David Bellavia racked up hundreds of dollars in late penalties after missing several property tax deadlines, according to City of Batavia records.
Bellavia, an Iraq War veteran now running for Congress, was four months late in filing his 2011 city-county taxes. He was also late in paying school taxes and fees for city water and sewer service.
For example, the documents show that the Batavia resident was assessed $364.60 in penalties for late school taxes in February 2011. As recently as February of this year, while pursuing a congressional candidacy, he incurred $376.92 in late fees and interest.
The same records -- requested by The Buffalo News -- indicate that Bellavia was late in four of the last five years in paying his water and sewer fees, and was assessed more than $100 in penalties.
Bellavia is challenging former Erie County Executive Chris Collins in the Republican congressional primary for the right to oppose Rep. Kathleen C. Hochul, D-Amherst, in November.
Thursday, the candidate emphasized that in every instance of late taxes and fees, he eventually paid and that all accounts are now up to date. He said his financial situation is like that of many other "average Western New Yorkers," in that he and his family must sometimes struggle to make ends meet.
"I'm not a millionaire; I'm not a country club Republican," he said. "Yes, my family on occasion has been late paying bills, but they are paid in full, including fees and interest."
Bellavia said he receives an income from a best-selling book he authored on his experiences as an infantryman in the Iraq War -- "House to House: An Epic Memoir of War." Bellavia also co-wrote and sold the screenplay for a forthcoming film, "Tie That Binds."
He said that he is working on a second book and that the income continues from the sale of his first one.

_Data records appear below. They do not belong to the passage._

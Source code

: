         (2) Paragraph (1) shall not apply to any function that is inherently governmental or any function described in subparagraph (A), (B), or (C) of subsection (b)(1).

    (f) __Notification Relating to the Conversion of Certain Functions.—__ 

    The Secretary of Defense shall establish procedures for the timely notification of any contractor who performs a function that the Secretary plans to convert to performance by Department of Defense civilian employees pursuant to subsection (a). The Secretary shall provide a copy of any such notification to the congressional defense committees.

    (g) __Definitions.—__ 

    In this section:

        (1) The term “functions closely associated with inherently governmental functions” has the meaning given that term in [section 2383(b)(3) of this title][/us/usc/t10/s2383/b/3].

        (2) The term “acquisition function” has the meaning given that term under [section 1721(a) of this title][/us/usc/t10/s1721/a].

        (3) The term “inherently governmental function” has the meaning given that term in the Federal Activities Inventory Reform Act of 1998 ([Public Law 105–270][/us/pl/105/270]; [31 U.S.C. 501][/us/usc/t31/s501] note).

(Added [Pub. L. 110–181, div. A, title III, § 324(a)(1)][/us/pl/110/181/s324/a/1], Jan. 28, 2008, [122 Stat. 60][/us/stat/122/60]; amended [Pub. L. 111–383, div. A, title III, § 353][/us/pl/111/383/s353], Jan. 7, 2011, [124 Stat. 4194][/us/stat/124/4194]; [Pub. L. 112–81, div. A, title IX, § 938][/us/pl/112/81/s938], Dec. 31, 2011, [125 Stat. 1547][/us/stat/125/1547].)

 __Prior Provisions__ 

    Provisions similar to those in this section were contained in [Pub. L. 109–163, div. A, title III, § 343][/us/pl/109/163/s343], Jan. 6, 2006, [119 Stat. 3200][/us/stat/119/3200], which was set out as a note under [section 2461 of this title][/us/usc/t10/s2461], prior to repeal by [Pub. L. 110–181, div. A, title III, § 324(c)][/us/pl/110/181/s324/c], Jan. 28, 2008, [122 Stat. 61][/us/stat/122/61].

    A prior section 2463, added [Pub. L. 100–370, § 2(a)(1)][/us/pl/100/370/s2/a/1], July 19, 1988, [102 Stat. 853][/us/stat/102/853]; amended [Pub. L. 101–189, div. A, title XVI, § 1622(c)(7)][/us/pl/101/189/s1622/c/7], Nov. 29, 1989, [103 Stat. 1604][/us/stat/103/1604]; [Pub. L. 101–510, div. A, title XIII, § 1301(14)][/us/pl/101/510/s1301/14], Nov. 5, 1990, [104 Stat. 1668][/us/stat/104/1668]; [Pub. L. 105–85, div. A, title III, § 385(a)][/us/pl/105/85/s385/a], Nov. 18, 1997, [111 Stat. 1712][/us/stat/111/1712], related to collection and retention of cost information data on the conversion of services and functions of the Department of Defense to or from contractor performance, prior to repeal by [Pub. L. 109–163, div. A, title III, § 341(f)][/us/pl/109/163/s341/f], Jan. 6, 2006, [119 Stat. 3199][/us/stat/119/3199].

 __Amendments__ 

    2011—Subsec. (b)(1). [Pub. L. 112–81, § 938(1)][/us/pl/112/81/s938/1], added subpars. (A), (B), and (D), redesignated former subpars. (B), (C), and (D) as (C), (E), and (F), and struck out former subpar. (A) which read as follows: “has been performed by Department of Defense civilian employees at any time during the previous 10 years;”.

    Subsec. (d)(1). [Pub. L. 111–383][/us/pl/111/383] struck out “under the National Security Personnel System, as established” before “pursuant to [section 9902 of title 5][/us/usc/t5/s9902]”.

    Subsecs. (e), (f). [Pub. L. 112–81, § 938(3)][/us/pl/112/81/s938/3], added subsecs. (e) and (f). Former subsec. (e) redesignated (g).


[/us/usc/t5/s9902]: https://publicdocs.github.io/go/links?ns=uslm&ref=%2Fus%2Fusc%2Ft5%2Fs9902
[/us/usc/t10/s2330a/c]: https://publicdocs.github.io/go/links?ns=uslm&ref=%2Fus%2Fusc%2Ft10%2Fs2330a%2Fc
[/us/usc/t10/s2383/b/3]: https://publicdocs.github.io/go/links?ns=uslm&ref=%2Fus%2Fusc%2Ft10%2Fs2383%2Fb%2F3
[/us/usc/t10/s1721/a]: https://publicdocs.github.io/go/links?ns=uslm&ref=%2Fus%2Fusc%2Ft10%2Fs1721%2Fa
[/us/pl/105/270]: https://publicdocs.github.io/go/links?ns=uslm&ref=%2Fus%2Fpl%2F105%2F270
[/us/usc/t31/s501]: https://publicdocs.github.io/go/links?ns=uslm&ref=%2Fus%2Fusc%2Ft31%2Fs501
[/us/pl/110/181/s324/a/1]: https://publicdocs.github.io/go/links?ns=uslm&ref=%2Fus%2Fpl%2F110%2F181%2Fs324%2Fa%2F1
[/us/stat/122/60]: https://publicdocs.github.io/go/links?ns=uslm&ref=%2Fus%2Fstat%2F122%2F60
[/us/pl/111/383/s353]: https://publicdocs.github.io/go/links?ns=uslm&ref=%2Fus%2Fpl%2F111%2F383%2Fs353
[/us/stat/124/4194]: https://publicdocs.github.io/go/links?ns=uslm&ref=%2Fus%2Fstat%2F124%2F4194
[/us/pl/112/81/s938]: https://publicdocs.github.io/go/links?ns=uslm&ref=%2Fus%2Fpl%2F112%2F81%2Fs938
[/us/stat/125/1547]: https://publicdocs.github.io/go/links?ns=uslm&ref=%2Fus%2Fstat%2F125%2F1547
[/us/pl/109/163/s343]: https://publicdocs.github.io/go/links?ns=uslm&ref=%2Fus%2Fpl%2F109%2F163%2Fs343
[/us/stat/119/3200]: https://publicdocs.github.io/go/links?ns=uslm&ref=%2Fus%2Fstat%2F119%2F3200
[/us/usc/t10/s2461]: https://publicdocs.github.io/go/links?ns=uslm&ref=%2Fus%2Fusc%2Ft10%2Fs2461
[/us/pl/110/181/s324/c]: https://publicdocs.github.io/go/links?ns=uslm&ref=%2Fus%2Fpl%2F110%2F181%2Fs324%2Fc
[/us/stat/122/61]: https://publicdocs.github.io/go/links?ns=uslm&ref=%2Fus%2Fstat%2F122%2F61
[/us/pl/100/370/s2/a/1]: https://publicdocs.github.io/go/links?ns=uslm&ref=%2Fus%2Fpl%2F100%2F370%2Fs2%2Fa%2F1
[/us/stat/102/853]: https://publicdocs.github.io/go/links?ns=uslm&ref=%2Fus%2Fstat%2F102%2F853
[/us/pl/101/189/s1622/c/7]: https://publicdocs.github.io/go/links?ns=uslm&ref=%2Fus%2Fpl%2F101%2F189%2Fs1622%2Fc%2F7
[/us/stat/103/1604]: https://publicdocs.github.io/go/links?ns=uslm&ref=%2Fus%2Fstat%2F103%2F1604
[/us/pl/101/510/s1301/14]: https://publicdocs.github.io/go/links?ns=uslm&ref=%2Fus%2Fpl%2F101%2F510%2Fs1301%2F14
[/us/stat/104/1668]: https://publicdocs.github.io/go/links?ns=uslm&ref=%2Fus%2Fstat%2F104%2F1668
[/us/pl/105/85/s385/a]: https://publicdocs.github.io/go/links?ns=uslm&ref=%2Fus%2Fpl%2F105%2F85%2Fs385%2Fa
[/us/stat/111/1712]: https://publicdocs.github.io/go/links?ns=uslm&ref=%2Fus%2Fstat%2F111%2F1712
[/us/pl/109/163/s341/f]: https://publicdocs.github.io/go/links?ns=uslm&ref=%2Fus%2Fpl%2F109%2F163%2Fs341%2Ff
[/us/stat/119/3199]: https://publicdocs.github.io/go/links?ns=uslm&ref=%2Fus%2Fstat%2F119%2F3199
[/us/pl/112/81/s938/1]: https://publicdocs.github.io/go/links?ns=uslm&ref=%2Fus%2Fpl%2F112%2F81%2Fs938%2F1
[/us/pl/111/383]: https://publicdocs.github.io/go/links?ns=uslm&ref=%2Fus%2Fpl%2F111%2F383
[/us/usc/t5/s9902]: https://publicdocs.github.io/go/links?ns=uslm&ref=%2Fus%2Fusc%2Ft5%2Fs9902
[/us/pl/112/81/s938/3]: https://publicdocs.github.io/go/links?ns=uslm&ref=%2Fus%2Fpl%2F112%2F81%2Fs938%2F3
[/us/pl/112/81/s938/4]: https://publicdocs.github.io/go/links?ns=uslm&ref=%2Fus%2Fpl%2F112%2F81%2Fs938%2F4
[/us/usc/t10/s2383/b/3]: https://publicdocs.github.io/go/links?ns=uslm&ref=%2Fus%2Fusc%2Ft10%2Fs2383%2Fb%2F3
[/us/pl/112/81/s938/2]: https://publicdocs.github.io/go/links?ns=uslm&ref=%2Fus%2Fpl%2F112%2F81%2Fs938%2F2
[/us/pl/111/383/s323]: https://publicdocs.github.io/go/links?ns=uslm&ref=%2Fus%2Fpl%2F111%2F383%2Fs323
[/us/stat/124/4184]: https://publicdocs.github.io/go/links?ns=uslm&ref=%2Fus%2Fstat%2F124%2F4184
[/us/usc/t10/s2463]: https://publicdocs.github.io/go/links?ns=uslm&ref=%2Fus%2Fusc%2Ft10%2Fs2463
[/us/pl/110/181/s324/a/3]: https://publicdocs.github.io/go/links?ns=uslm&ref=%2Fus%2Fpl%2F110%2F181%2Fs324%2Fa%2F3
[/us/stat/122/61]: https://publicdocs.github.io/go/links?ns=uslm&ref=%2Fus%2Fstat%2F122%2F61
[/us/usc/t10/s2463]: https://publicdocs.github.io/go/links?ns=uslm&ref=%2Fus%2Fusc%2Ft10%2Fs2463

Bellavia said he seeks to stay focused on issues in the campaign, adding that his candidacy is about embracing policies that recognize "we all struggle in President Obama's America."
"It's high time to put the brakes on this negative campaign," he said, renewing his challenge to Collins -- so far ignored -- to engage in a series of debates.
Earlier this week, The News reported that four times in the last year, the Federal Election Commission has questioned Bellavia's campaign finances, including unexplained expenditures, but that his campaign has failed to reply to FEC letters.
Despite the federal and local revelations about his finances, Bellavia said, voters should not be concerned about his sense of responsibility.
"I was an infantry soldier for six years and had the responsibility of the lives of my men and tens of millions of dollars worth of equipment," he said. "No one has ever had any problem with my responsibility."